Susceptibility testing of Aspergillus flavus: inoculum dependence with itraconazole and lack of correlation between susceptibility to amphotericin B in vitro and outcome in vivo.

We have attempted to validate in Aspergillus flavus the main in vitro methodologies that have been used to detect resistance in Aspergillus fumigatus. We developed a murine model with two A. flavus isolates, one that was apparently resistant in vitro to amphotericin B (AFL5) and another that was resistant to itraconazole (AFL8). No correlation was found for amphotericin B in AFL5, since the in vivo response was compatible with a susceptible isolate. Modification of the in vitro susceptibility test methodology for amphotericin B was unsuccessful. Although AFL8 was apparently resistant to itraconazole in vitro, it was found to be susceptible in vivo.

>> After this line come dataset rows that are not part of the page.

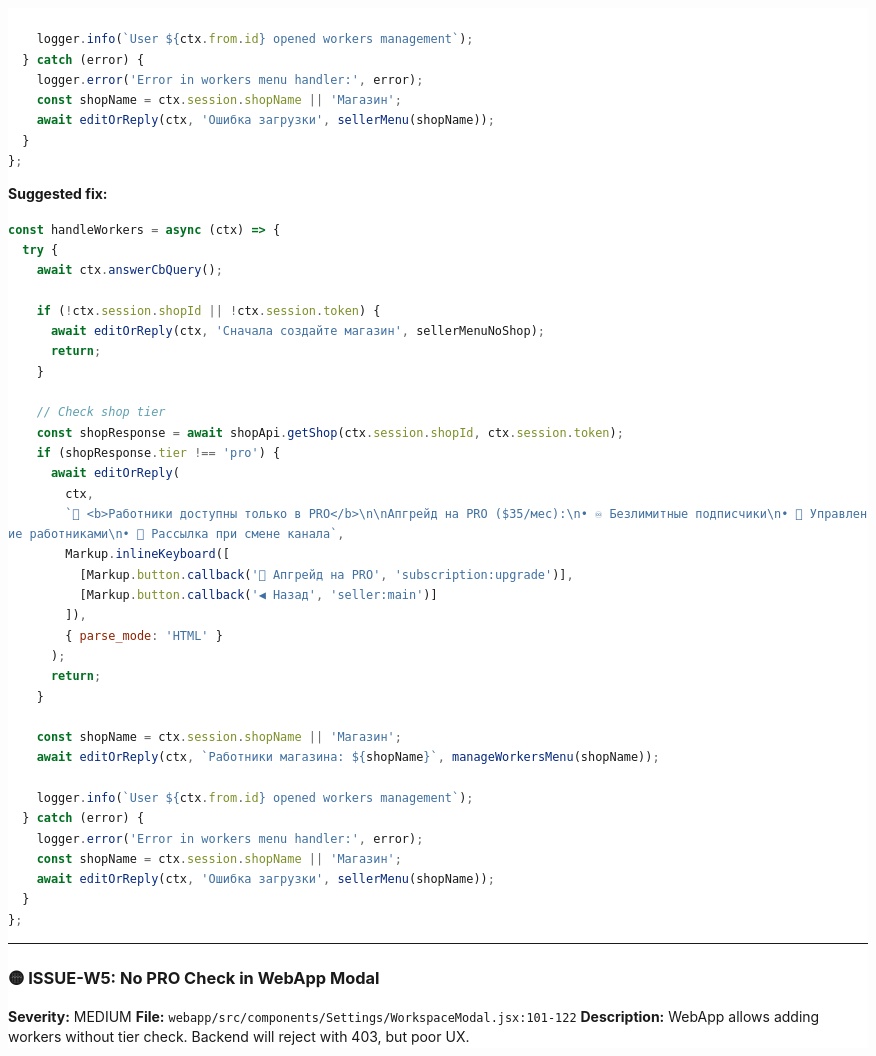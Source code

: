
 ```javascript

    logger.info(`User ${ctx.from.id} opened workers management`);
  } catch (error) {
    logger.error('Error in workers menu handler:', error);
    const shopName = ctx.session.shopName || 'Магазин';
    await editOrReply(ctx, 'Ошибка загрузки', sellerMenu(shopName));
  }
};
```

**Suggested fix:**
```javascript
const handleWorkers = async (ctx) => {
  try {
    await ctx.answerCbQuery();

    if (!ctx.session.shopId || !ctx.session.token) {
      await editOrReply(ctx, 'Сначала создайте магазин', sellerMenuNoShop);
      return;
    }

    // Check shop tier
    const shopResponse = await shopApi.getShop(ctx.session.shopId, ctx.session.token);
    if (shopResponse.tier !== 'pro') {
      await editOrReply(
        ctx,
        `💎 <b>Работники доступны только в PRO</b>\n\nАпгрейд на PRO ($35/мес):\n• ♾ Безлимитные подписчики\n• 👥 Управление работниками\n• 📢 Рассылка при смене канала`,
        Markup.inlineKeyboard([
          [Markup.button.callback('💎 Апгрейд на PRO', 'subscription:upgrade')],
          [Markup.button.callback('◀️ Назад', 'seller:main')]
        ]),
        { parse_mode: 'HTML' }
      );
      return;
    }

    const shopName = ctx.session.shopName || 'Магазин';
    await editOrReply(ctx, `Работники магазина: ${shopName}`, manageWorkersMenu(shopName));

    logger.info(`User ${ctx.from.id} opened workers management`);
  } catch (error) {
    logger.error('Error in workers menu handler:', error);
    const shopName = ctx.session.shopName || 'Магазин';
    await editOrReply(ctx, 'Ошибка загрузки', sellerMenu(shopName));
  }
};
```

---

### 🟡 ISSUE-W5: No PRO Check in WebApp Modal
**Severity:** MEDIUM
**File:** `webapp/src/components/Settings/WorkspaceModal.jsx:101-122`
**Description:** WebApp allows adding workers without tier check. Backend will reject with 403, but poor UX.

Additional in vitro work has detected weaknesses in the in vitro susceptibility methodology validated for A. fumigatus when applied to A. flavus. The principal problems are that changes in the inoculum have a large effect on the MICs of itraconazole for some A. flavus strains and that a trailing end point and spore sediment often appear when an inoculum with a higher colony count is used. We propose a modified method using a final inoculum of 2.5 x 10(4) CFU per ml of RPMI 1640 medium with 2% glucose buffered to pH 7.0 in a microtiter format, incubated for 48 h with no growth end point. Validation of this methodology requires one or more itraconazole-resistant A. flavus isolates, which have yet to be identified.